Summer Cocktails from Tokyo’s Top Hotels
Summer is in full swing, and what better way to cool down and savor the sunshine than with a refreshing, fruity cocktail from one of Tokyo's top hotel bars? Savvy has rounded up the best concoctions for imbibing this summer, whether you're sipping your drink on an outdoor terrace or enjoying it from the air conditioning while overlooking the city's skyline. Don't waste time, though—most of these masterpieces are only available through the end of August.
1. Summer Vacation, Mandarin Bar, Mandarin Oriental Tokyo: This aptly-named frozen cocktail is guaranteed to refresh, even on the hottest summer days. Orange-infused vodka is blended with mangosteen, lychee juice, dried apricots and orange peel for a slightly sweet, citrusy taste (¥2,100).
2. Champagne Mojito, The Champagne Bar, ANA InterContinental Tokyo: Two of our favorite drinks in the summer are champagne (OK, that’s one we love any time of year) and mojitos, so what could be better than combining the two? Bartender Takayuki Nakanish describes the champagne mojito (¥2,100) as “a refreshing, easy-to-drink cocktail that, unlike normal mojitos, is made without using any rum.”
3. Passione, Privé, Palace Hotel Tokyo: This cool frozen cocktail not only looks beautiful, it’s tasty as well. The flavors of kiwi, melon and passionfruit don’t necessarily sound complimentary, but somehow in the Passione (¥2,000) they just work.
4. Plum Breeze, Maduro, Grand Hyatt Tokyo: Many summer cocktails tend to be quite sweet (sometimes too sweet), but this one has a tart flavor that isn’t overpowering. The Plum Breeze (¥1,800), made with plum liqueur, cranberry juice, lemon juice and a bit of simple syrup, reminds us a little of our beloved cosmo, but with an Asian twist.
5. Black Mojito, TwentyEight, Conrad Tokyo: Another new take on the classic mojito, this one (¥1,700) uses dark rum instead of the usual light, as well as Okinawan brown sugar in the place of simple syrup. “The roasted flavor of black rum and brown sugar with refreshing mint suits the summer season,” according to the bartender.

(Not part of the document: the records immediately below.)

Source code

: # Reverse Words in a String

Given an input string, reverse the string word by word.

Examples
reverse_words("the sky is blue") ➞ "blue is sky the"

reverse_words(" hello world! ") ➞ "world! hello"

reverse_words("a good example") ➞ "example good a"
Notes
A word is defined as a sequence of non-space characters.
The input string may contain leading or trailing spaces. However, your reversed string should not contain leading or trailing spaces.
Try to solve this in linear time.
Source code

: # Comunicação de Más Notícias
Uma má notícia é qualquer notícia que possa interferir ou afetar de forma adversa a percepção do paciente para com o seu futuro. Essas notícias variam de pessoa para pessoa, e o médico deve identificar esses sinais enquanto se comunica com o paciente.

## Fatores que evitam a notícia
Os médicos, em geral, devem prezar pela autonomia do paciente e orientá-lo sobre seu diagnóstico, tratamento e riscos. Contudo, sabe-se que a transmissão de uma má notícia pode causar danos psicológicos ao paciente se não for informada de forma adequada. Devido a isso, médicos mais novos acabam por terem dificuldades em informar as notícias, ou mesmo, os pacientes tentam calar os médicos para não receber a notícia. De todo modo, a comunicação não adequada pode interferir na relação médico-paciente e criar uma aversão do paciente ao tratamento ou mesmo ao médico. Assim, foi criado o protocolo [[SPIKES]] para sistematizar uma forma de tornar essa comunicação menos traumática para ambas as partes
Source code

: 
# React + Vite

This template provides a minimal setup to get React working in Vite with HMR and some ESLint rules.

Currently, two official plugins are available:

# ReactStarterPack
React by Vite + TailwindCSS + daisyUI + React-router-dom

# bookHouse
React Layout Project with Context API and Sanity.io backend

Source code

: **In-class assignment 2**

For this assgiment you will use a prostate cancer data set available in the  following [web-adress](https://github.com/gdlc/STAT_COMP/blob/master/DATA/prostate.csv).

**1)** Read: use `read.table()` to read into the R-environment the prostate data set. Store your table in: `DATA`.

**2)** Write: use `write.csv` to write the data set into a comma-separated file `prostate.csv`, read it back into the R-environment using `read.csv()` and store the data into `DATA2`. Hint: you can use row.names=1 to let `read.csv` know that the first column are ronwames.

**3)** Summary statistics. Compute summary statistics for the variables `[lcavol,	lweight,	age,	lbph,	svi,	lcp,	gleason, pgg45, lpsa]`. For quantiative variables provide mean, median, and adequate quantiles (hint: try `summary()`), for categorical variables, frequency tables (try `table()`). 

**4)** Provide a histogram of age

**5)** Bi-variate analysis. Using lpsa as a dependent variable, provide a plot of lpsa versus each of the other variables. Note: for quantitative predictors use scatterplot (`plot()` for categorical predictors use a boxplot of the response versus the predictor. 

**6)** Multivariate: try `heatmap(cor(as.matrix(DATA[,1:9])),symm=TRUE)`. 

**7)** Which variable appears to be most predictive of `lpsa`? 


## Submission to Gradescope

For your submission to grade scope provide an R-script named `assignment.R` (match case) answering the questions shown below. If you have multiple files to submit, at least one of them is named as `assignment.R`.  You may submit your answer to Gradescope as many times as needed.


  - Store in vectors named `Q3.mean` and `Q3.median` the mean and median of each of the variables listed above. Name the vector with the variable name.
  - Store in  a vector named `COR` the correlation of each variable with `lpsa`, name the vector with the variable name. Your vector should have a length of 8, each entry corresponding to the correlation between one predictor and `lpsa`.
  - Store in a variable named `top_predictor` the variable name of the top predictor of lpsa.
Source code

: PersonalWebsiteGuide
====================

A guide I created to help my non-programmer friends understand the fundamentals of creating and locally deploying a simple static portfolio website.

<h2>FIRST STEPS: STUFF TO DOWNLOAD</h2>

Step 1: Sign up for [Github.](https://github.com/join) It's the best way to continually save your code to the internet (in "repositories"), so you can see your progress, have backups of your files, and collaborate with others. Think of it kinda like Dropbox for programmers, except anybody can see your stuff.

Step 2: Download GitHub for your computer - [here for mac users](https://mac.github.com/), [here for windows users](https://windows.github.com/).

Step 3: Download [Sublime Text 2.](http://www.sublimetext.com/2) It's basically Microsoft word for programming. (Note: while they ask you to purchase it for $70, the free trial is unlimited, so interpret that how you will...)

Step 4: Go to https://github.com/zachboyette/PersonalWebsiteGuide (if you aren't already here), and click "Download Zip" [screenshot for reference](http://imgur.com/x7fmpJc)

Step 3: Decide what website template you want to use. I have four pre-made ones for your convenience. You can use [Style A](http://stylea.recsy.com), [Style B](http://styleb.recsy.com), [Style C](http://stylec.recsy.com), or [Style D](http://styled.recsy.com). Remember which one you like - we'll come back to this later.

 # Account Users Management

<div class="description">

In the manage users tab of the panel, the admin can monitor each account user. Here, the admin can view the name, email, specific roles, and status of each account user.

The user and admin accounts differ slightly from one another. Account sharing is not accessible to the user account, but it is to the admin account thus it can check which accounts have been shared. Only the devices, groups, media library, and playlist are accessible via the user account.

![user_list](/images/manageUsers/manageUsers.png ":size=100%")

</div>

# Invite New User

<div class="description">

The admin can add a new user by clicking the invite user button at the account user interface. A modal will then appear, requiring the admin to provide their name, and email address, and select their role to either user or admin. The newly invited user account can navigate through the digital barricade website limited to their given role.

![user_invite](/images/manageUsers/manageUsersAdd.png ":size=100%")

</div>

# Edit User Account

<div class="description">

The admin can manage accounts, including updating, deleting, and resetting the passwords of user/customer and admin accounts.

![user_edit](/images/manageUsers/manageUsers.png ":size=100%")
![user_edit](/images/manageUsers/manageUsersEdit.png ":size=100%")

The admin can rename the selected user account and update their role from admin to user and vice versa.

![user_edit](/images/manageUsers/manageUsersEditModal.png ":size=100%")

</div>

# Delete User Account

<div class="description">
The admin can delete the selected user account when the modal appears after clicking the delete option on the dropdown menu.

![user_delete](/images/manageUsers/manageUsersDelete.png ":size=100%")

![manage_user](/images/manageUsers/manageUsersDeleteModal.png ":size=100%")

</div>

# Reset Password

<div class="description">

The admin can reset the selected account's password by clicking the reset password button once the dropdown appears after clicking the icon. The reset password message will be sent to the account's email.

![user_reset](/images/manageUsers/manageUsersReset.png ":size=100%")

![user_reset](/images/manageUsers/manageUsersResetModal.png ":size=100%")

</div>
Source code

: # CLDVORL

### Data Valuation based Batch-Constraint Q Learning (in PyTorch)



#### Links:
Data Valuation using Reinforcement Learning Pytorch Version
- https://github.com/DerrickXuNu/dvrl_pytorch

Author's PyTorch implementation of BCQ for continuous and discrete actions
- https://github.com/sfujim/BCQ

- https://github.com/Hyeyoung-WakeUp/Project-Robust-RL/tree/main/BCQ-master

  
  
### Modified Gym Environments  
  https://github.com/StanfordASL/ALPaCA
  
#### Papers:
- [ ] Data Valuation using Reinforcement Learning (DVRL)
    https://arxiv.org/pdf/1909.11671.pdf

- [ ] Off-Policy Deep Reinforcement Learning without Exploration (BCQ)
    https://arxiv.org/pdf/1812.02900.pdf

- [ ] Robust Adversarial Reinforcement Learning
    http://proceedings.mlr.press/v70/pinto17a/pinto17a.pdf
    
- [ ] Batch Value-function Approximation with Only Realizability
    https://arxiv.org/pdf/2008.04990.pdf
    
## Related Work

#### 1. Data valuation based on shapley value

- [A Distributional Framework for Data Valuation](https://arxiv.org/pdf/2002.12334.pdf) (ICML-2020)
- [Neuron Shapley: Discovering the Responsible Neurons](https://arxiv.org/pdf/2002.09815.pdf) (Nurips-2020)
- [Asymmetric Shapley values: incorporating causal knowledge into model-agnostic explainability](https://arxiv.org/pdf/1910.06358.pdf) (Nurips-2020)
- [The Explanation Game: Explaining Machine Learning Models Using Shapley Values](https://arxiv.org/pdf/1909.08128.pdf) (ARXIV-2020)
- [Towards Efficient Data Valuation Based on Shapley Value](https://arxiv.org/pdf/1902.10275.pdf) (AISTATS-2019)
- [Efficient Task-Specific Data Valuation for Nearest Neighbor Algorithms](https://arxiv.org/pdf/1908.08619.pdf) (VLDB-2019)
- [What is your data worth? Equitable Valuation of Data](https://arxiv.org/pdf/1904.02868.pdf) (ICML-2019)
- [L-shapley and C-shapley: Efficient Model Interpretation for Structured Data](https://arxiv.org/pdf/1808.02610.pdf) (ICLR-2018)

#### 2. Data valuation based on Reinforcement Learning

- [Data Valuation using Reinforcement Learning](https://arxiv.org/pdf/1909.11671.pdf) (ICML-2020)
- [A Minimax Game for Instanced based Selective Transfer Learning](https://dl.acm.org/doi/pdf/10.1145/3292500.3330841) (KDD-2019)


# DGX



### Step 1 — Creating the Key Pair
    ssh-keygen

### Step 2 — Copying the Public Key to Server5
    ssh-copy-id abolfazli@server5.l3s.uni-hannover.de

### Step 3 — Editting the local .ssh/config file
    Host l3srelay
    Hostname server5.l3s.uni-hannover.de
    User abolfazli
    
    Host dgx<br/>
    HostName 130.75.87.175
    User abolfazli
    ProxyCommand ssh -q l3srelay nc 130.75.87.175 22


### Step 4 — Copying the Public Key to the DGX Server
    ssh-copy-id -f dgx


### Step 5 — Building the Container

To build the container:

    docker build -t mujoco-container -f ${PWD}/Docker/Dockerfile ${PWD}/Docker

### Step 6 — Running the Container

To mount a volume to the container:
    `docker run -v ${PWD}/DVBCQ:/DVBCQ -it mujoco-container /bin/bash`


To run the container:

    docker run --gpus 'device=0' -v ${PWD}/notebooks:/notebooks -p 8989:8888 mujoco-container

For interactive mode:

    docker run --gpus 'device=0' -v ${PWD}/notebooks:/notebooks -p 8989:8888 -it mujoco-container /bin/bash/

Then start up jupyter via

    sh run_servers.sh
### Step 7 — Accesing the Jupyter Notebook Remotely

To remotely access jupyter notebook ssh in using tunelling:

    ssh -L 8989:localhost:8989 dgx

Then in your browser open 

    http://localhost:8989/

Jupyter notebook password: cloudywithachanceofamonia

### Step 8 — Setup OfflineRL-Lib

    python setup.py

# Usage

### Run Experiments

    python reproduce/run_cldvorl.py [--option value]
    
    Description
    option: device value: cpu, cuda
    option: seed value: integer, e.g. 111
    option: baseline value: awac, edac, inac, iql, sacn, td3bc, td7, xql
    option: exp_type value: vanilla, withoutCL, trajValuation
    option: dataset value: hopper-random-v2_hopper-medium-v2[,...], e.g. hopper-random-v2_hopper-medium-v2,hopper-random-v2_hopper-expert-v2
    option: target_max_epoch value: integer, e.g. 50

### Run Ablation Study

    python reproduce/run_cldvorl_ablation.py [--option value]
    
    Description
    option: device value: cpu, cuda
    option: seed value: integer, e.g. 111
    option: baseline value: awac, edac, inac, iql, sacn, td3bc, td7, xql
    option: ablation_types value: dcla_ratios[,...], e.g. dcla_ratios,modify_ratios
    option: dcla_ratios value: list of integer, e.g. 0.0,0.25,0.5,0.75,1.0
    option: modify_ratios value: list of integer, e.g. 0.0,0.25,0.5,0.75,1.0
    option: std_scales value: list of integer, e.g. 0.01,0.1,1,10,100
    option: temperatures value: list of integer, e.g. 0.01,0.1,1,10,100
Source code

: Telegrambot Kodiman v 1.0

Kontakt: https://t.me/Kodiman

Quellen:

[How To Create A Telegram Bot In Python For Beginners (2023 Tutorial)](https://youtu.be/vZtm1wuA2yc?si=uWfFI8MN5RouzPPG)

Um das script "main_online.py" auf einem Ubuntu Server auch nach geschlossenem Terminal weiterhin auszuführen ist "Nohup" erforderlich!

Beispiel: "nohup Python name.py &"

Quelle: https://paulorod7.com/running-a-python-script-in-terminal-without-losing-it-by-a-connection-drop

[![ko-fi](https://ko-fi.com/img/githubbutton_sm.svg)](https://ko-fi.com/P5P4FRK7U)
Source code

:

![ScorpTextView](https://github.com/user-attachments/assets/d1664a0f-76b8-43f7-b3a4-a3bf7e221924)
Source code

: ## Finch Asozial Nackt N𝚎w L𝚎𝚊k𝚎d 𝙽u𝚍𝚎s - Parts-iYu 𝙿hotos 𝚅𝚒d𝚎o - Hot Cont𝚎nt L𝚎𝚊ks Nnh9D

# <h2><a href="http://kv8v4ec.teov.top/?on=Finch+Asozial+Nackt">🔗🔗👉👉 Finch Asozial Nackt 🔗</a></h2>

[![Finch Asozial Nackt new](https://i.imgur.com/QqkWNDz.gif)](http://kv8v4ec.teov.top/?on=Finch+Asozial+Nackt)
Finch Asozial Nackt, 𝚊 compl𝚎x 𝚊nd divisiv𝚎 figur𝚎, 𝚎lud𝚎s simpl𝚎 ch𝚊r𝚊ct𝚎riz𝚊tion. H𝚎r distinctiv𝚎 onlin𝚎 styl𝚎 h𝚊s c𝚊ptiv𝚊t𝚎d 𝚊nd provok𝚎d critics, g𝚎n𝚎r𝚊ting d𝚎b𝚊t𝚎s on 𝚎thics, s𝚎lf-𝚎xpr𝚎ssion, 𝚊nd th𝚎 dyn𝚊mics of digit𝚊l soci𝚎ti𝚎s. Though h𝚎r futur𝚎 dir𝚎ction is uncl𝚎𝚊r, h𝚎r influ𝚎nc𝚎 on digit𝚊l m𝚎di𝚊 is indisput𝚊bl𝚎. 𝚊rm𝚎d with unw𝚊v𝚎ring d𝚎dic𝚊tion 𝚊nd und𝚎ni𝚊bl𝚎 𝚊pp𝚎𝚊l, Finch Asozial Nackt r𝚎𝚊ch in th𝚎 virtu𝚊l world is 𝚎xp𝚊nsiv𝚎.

6. Tokyo Joe, Peter: The Bar, The Peninsula Tokyo: This one is not a seasonal cocktail, but that just means we have more time to enjoy it. Inspired by the 1949 Humphrey Bogart film “Tokyo Joe” and created by bartender Mari Kamata, this cocktail (¥1,800) consists of a smooth blend of Bombay Sapphire gin, plum liqueur, Drambuie (a favorite of Bogie himself) and cranberry juice.